Image Pyramids in OpenCV with Python

In this article, we will learn about image pyramids and how to implement them in Python using OpenCV.

What are Image Pyramids?

Image pyramids are a commonly used technique in computer vision and image processing that involves creating a multi-scale representation of an image.

This representation consists of a series of progressively downsampled images, where each level of the pyramid represents the original image at a different scale.

Image pyramids are a commonly used technique in object detection because they allow for the detection of objects at different scales or sizes.

In object detection, we often use a machine learning algorithm to classify objects in an image.

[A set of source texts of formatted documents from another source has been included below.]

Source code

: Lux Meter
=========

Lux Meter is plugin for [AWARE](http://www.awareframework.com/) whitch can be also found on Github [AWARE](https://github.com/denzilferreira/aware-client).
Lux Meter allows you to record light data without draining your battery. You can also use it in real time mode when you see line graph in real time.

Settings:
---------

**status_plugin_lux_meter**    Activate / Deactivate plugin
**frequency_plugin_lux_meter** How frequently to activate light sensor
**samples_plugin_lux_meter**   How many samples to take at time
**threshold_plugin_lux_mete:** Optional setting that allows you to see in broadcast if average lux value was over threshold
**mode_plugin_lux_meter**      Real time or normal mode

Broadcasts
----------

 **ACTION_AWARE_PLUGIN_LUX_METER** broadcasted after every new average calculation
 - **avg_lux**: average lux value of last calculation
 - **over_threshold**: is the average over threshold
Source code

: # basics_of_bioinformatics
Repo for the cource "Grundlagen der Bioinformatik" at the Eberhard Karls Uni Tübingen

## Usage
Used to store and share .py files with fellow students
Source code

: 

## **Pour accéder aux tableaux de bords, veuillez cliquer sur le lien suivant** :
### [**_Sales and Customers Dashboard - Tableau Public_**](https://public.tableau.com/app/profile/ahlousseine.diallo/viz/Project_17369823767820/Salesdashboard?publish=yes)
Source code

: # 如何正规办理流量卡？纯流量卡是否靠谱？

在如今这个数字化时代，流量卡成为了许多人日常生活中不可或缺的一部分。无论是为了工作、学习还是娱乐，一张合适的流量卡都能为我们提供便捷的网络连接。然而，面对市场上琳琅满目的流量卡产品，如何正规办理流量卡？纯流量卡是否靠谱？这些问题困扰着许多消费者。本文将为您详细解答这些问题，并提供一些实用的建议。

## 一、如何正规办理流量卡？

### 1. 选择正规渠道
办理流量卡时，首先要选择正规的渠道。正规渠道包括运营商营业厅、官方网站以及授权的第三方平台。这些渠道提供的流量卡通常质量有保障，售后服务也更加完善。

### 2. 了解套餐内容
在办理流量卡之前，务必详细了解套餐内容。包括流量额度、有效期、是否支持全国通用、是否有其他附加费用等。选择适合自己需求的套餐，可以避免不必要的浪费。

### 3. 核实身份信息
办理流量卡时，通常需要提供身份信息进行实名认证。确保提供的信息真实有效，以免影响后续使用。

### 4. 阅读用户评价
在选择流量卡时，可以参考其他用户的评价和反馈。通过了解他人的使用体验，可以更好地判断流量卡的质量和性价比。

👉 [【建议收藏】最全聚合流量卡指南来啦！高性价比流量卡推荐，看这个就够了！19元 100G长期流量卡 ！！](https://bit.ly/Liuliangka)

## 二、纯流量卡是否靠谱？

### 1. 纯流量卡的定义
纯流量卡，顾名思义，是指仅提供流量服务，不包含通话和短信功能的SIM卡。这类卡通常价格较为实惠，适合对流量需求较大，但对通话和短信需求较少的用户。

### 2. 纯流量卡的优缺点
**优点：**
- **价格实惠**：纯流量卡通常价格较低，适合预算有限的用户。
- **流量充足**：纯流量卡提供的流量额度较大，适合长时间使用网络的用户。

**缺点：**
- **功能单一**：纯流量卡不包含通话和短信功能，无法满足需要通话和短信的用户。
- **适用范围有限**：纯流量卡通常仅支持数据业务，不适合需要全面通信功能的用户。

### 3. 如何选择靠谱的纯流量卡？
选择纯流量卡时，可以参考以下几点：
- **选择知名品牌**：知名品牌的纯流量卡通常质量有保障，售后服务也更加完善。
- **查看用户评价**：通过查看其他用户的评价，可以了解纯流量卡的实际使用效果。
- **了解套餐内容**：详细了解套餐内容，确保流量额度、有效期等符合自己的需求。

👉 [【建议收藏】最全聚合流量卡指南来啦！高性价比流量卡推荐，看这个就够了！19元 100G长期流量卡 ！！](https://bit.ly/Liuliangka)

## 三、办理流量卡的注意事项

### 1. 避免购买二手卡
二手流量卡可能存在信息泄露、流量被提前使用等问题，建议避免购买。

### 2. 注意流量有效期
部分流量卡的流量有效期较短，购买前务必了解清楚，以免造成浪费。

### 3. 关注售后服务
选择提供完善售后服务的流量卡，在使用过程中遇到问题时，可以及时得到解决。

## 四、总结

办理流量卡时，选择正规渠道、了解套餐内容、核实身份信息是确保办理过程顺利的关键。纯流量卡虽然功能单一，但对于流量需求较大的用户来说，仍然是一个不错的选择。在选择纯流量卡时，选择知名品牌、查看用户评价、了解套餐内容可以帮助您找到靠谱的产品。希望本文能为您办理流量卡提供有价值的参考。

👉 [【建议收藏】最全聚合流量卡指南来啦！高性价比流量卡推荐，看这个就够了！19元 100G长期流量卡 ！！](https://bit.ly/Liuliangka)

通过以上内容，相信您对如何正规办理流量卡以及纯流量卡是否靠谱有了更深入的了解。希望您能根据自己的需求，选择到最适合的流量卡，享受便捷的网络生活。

For example, we can train a classifier on a set of predefined features, and then use that classifier to detect objects in the image.

However, a major challenge in object detection is that objects can appear in an image at different sizes, and if we search for objects at one fixed size, we may miss some of them.

To address this challenge, we can use image pyramids to represent the image at different scales. We then apply the classifier to each level of the pyramid to detect objects.

Building an Image Pyramid in OpenCV

In OpenCV, we can build an image pyramid using the cv2.pyrDown() function.

The cv2.pyrDown() function takes an image as input and returns a downsampled version of the image. By repeatedly applying this function to an image, we can create a pyramid of the image at different scales, where each level is a downsampled version of the previous level.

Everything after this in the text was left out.